D’après les données fournies par l’Unité de coordination de la Lutte
Antiterroriste (UCLAT), qui est l’organisme qui coordonne l’ensemble des
services chargés de la lutte contre le terrorisme en France, il y a aujourd’hui
8000 personnes signalées comme ayant adopté une idéologie islamiste
extrémiste. Tous les radicalisés n’adhèrent pas nécessairement à l’action
violente et nous ne disposons pas de chiffre concernant ceux qui sont
susceptible de devenir violent. On avance le chiffre de 1 800 personnes
impliquées dans des filières jihadistes. Ces chiffres font de la France le premier
pays d’Europe occidentale dont les ressortissants contribuent au jihadisme.
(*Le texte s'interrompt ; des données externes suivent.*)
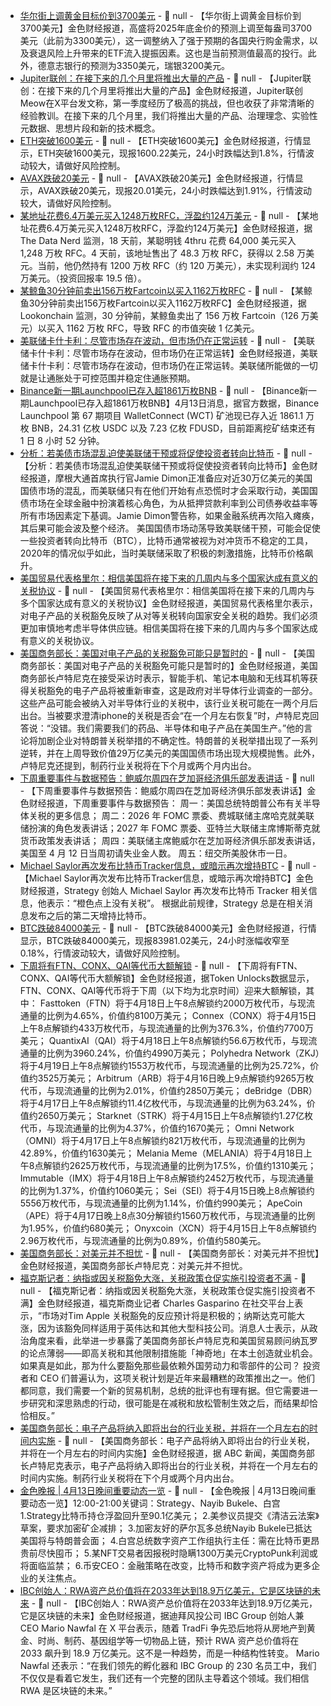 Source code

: - [华尔街上调黄金目标价到3700美元]() - 📰 null - 【华尔街上调黄金目标价到3700美元】金色财经报道，高盛将2025年底金价的预测上调至每盎司3700美元（此前为3300美元），这一调整纳入了强于预期的各国央行购金需求，以及衰退风险上升带来的ETF流入提振因素。这也是当前预测值最高的投行。此外，德意志银行的预测为3350美元，瑞银3200美元。
- [Jupiter联创：在接下来的几个月里将推出大量的产品](https://x.com/weremeow/status/1911465084192272564) - 📰 null - 【Jupiter联创：在接下来的几个月里将推出大量的产品】金色财经报道，Jupiter联创Meow在X平台发文称，第一季度经历了极高的挑战，但也收获了非常清晰的经验教训。在接下来的几个月里，我们将推出大量的产品、治理理念、实验性元数据、思想片段和新的技术概念。
- [ETH突破1600美元]() - 📰 null - 【ETH突破1600美元】金色财经报道，行情显示，ETH突破1600美元，现报1600.22美元，24小时跌幅达到1.8%，行情波动较大，请做好风险控制。
- [AVAX跌破20美元]() - 📰 null - 【AVAX跌破20美元】金色财经报道，行情显示，AVAX跌破20美元，现报20.01美元，24小时跌幅达到1.91%，行情波动较大，请做好风险控制。
- [某地址花费6.4万美元买入1248万枚RFC，浮盈约124万美元](https://x.com/OnchainDataNerd/status/1911453347821019390) - 📰 null - 【某地址花费6.4万美元买入1248万枚RFC，浮盈约124万美元】金色财经报道，据 The Data Nerd 监测，18 天前，某聪明钱 4thru 花费 64,000 美元买入 1,248 万枚 RFC。4 天前，该地址售出了 48.3 万枚 RFC，获得以 2.58 万美元。当前，他仍然持有 1200 万枚 RFC（约 120 万美元），未实现利润约 124 万美元。（投资回报率 19.5 倍）。
- [某鲸鱼30分钟前卖出156万枚Fartcoin以买入1162万枚RFC](https://x.com/lookonchain/status/1911449411840016823) - 📰 null - 【某鲸鱼30分钟前卖出156万枚Fartcoin以买入1162万枚RFC】金色财经报道，据 Lookonchain 监测，30 分钟前，某鲸鱼卖出了 156 万枚 Fartcoin（126 万美元）以买入 1162 万枚 RFC，导致 RFC 的市值突破 1 亿美元。
- [美联储卡什卡利：尽管市场存在波动，但市场仍在正常运转]() - 📰 null - 【美联储卡什卡利：尽管市场存在波动，但市场仍在正常运转】金色财经报道，美联储卡什卡利：尽管市场存在波动，但市场仍在正常运转。美联储所能做的一切就是让通胀处于可控范围并稳定住通胀预期。
- [Binance新一期Launchpool已存入超1861万枚BNB]() - 📰 null - 【Binance新一期Launchpool已存入超1861万枚BNB】4月13日消息，据官方数据，Binance Launchpool 第 67 期项目 WalletConnect (WCT) 矿池现已存入近 1861.1 万枚 BNB，24.31 亿枚 USDC 以及 7.23 亿枚 FDUSD，目前距离挖矿结束还有 1 日 8 小时 52 分钟。
- [分析：若美债市场混乱迫使美联储干预或将促使投资者转向比特币](https://www.coindesk.com/markets/2025/04/13/dimon-warns-of-treasury-market-kerfuffle-that-could-force-fed-to-intervene) - 📰 null - 【分析：若美债市场混乱迫使美联储干预或将促使投资者转向比特币】金色财经报道，摩根大通首席执行官Jamie Dimon正准备应对近30万亿美元的美国国债市场的混乱，而美联储只有在他们开始有点恐慌时才会采取行动，美国国债市场在全球金融中扮演着核心角色，为从抵押贷款利率到公司债券收益率等所有市场因素定下基调。Jamie Dimon警告称，如果金融系统再次陷入瘫痪，其后果可能会波及整个经济。 
美国国债市场动荡导致美联储干预，可能会促使一些投资者转向比特币（BTC），比特币通常被视为对冲货币不稳定的工具，2020年的情况似乎如此，当时美联储采取了积极的刺激措施，比特币价格飙升。
- [美国贸易代表格里尔：相信美国将在接下来的几周内与多个国家达成有意义的关税协议](https://flash.jin10.com/detail/20250413224254466800) - 📰 null - 【美国贸易代表格里尔：相信美国将在接下来的几周内与多个国家达成有意义的关税协议】金色财经报道，美国贸易代表格里尔表示，对电子产品的关税豁免反映了从对等关税转向国家安全关税的趋势。我们必须更加审慎地考虑半导体供应链。相信美国将在接下来的几周内与多个国家达成有意义的关税协议。
- [美国商务部长：美国对电子产品的关税豁免可能只是暂时的](https://flash.jin10.com/detail/20250413222733577800) - 📰 null - 【美国商务部长：美国对电子产品的关税豁免可能只是暂时的】金色财经报道，美国商务部长卢特尼克在接受采访时表示，智能手机、笔记本电脑和无线耳机等获得关税豁免的电子产品将被重新审查，这是政府对半导体行业调查的一部分。这些产品可能会被纳入对半导体行业的关税中，该行业关税可能在一两个月后出台。当被要求澄清iphone的关税是否会“在一个月左右恢复”时，卢特尼克回答说：“没错。我们需要我们的药品、半导体和电子产品在美国生产。”他的言论将加剧企业对特朗普关税举措的不确定性。特朗普的关税举措出现了一系列逆转，并在上周导致价值29万亿美元的美国国债市场出现大规模抛售。此外，卢特尼克还提到，制药行业关税将在下个月或两个月内出台。
- [下周重要事件与数据预告：鲍威尔周四在芝加哥经济俱乐部发表讲话](https://flash.jin10.com/detail/20250413211555100800) - 📰 null - 【下周重要事件与数据预告：鲍威尔周四在芝加哥经济俱乐部发表讲话】金色财经报道，下周重要事件与数据预告： 
 周一：美国总统特朗普公布有关半导体关税的更多信息； 
 周二：2026 年 FOMC 票委、费城联储主席哈克就美联储扮演的角色发表讲话；2027 年 FOMC 票委、亚特兰大联储主席博斯蒂克就货币政策发表讲话； 
周四：美联储主席鲍威尔在芝加哥经济俱乐部发表讲话，美国至 4 月 12 日当周初请失业金人数。 
周五：纽交所美股休市一日。
- [Michael Saylor再次发布比特币Tracker信息，或暗示再次增持BTC](https://x.com/saylor/status/1911408383808217104) - 📰 null - 【Michael Saylor再次发布比特币Tracker信息，或暗示再次增持BTC】金色财经报道，Strategy 创始人 Michael Saylor 再次发布比特币 Tracker 相关信息，他表示：“橙色点上没有关税”。 
根据此前规律，Strategy 总是在相关消息发布之后的第二天增持比特币。
- [BTC跌破84000美元]() - 📰 null - 【BTC跌破84000美元】金色财经报道，行情显示，BTC跌破84000美元，现报83981.02美元，24小时涨幅收窄至0.18%，行情波动较大，请做好风险控制。
- [下周将有FTN、CONX、QAI等代币大额解锁]() - 📰 null - 【下周将有FTN、CONX、QAI等代币大额解锁】金色财经报道，据Token Unlocks数据显示，FTN、CONX、QAI等代币将于下周（以下均为北京时间）迎来大额解锁，其中： 
Fasttoken（FTN）将于4月18日上午8点解锁约2000万枚代币，与现流通量的比例为4.65%，价值约8100万美元； 
Connex（CONX）将于4月15日上午8点解锁约433万枚代币，与现流通量的比例为376.3%，价值约7700万美元； 
QuantixAI（QAI）将于4月18日上午8点解锁约56.6万枚代币，与现流通量的比例为3960.24%，价值约4990万美元； 
Polyhedra Network（ZKJ）将于4月19日上午8点解锁约1553万枚代币，与现流通量的比例为25.72%，价值约3525万美元； 
Arbitrum（ARB）将于4月16日晚上9点解锁约9265万枚代币，与现流通量的比例为2.01%，价值约2850万美元； 
deBridge（DBR）将于4月17日上午8点解锁约11.4亿枚代币，与现流通量的比例为63.24%，价值约2650万美元； 
Starknet（STRK）将于4月15日上午8点解锁约1.27亿枚代币，与现流通量的比例为4.37%，价值约1670美元； 
Omni Network（OMNI）将于4月17日上午8点解锁约821万枚代币，与现流通量的比例为42.89%，价值约1630美元； 
Melania Meme（MELANIA）将于4月18日上午8点解锁约2625万枚代币，与现流通量的比例为17.5%，价值约1310美元； 
Immutable（IMX）将于4月18日上午8点解锁约2452万枚代币，与现流通量的比例为1.37%，价值约1060美元； 
Sei（SEI）将于4月15日晚上8点解锁约5556万枚代币，与现流通量的比例为1.14%，价值约990美元； 
ApeCoin（APE）将于4月17日晚上8点30分解锁约1560万枚代币，与现流通量的比例为1.95%，价值约680美元； 
Onyxcoin（XCN）将于4月15日上午8点解锁约2.96万枚代币，与现流通量的比例为0.89%，价值约580美元。
- [美国商务部长：对美元并不担忧](https://flash.jin10.com/detail/20250413212136116800) - 📰 null - 【美国商务部长：对美元并不担忧】金色财经报道，美国商务部长卢特尼克：对美元并不担忧。
- [福克斯记者：纳指或因关税豁免大涨，关税政策仓促实施引投资者不满](https://x.com/CGasparino/status/1911401459482010088) - 📰 null - 【福克斯记者：纳指或因关税豁免大涨，关税政策仓促实施引投资者不满】金色财经报道，福克斯商业记者 Charles Gasparino 在社交平台上表示，“市场对Tim Apple 关税豁免的反应预计将是积极的；纳斯达克可能大涨，因为该豁免同样适用于英伟达和其他大型科技公司。消息人士表示，从政治角度来看，此举进一步暴露了美国商务部长卢特尼克和美国贸易顾问纳瓦罗的论点薄弱——即高关税和其他限制措施能「神奇地」在本土创造就业机会。如果真是如此，那为什么要豁免那些最依赖外国劳动力和零部件的公司？ 
投资者和 CEO 们普遍认为，这项关税计划是近年来最糟糕的政策推出之一。他们都同意，我们需要一个新的贸易机制，总统的批评也有理有据。但它需要进一步研究和深思熟虑的行动，很可能是在减税和放松管制生效之后，而结果却恰恰相反。”
- [美国商务部长：电子产品将纳入即将出台的行业关税，并将在一个月左右的时间内实施](https://flash.jin10.com/detail/20250413211136779800) - 📰 null - 【美国商务部长：电子产品将纳入即将出台的行业关税，并将在一个月左右的时间内实施】金色财经报道，据 ABC 新闻，美国商务部长卢特尼克表示，电子产品将纳入即将出台的行业关税，并将在一个月左右的时间内实施。制药行业关税将在下个月或两个月内出台。
- [金色晚报 | 4月13日晚间重要动态一览]() - 📰 null - 【金色晚报 | 4月13日晚间重要动态一览】12:00-21:00关键词：Strategy、Nayib Bukele、白宫 
1.Strategy比特币持仓浮盈回升至90.1亿美元； 
2.美参议员提交《清洁云法案》草案，要求加密矿企减排； 
3.加密友好的萨尔瓦多总统Nayib Bukele已抵达美国将与特朗普会面； 
4.白宫总统数字资产工作组执行主任：需在比特币更昂贵前尽快囤币； 
5.某NFT交易者因报税时隐瞒1300万美元CryptoPunk利润或将面临监禁； 
6.币安CEO：金融策略在改变，比特币和数字资产将成为更多企业的关注焦点。
- [IBC创始人：RWA资产总价值将在2033年达到18.9万亿美元，它是区块链的未来](https://x.com/MarioNawfal/status/1911315919386952175) - 📰 null - 【IBC创始人：RWA资产总价值将在2033年达到18.9万亿美元，它是区块链的未来】金色财经报道，据迪拜风投公司 IBC Group 创始人兼 CEO Mario Nawfal 在 X 平台表示，随着 TradFi 争先恐后地将从房地产到黄金、时尚、制药、基因组学等一切物品上链，预计 RWA 资产总价值将在 2033 飙升到 18.9 万亿美元。这不是一种趋势，而是一种结构性转变。 
Mario Nawfal 还表示：“在我们领先的孵化器和 IBC Group 的 230 名员工中，我们不仅仅是看着它发生，我们还有一个完整的团队主导着这个领域。我们相信 RWA 是区块链的未来。”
Entre 700 et 1000 se sont rendus dans les zone de guerre. Ces données sont à
rapporter à la population musulmane en France : 4,2 millions pour Michèle
Tribalat de l’INED (2008), de 4,7 millions pour le Pew Research Center
américain (2010). Voici quelques caractéristiques notables des radicalisés :
25 % sont des mineurs de moins de 18 ans ; 35 % sont des femmes ; 40 % des
convertis à l’islam, sachant que par converti, on désigne aussi bien les born a
gain (qui sont la majorité) que ceux qui n’avait pas de lien avec l’islam, avant
leur conversion. Plus des 2/3 de cet ensemble ont entre 15 et 25 ans.
D’autre part, la radicalisation n’est plus spécifique aux classes populaires et
de banlieue. On assiste en effet, à une extension du phénomène à la classe
moyenne, depuis la généralisation de la guerre en Syrie et l’apparition de
« l’État islamique » : 60 % des jeunes appartiennent aux classes moyennes ;
30 % aux classes populaires (ou les moins dotées) ; 10 % aux classes aisées.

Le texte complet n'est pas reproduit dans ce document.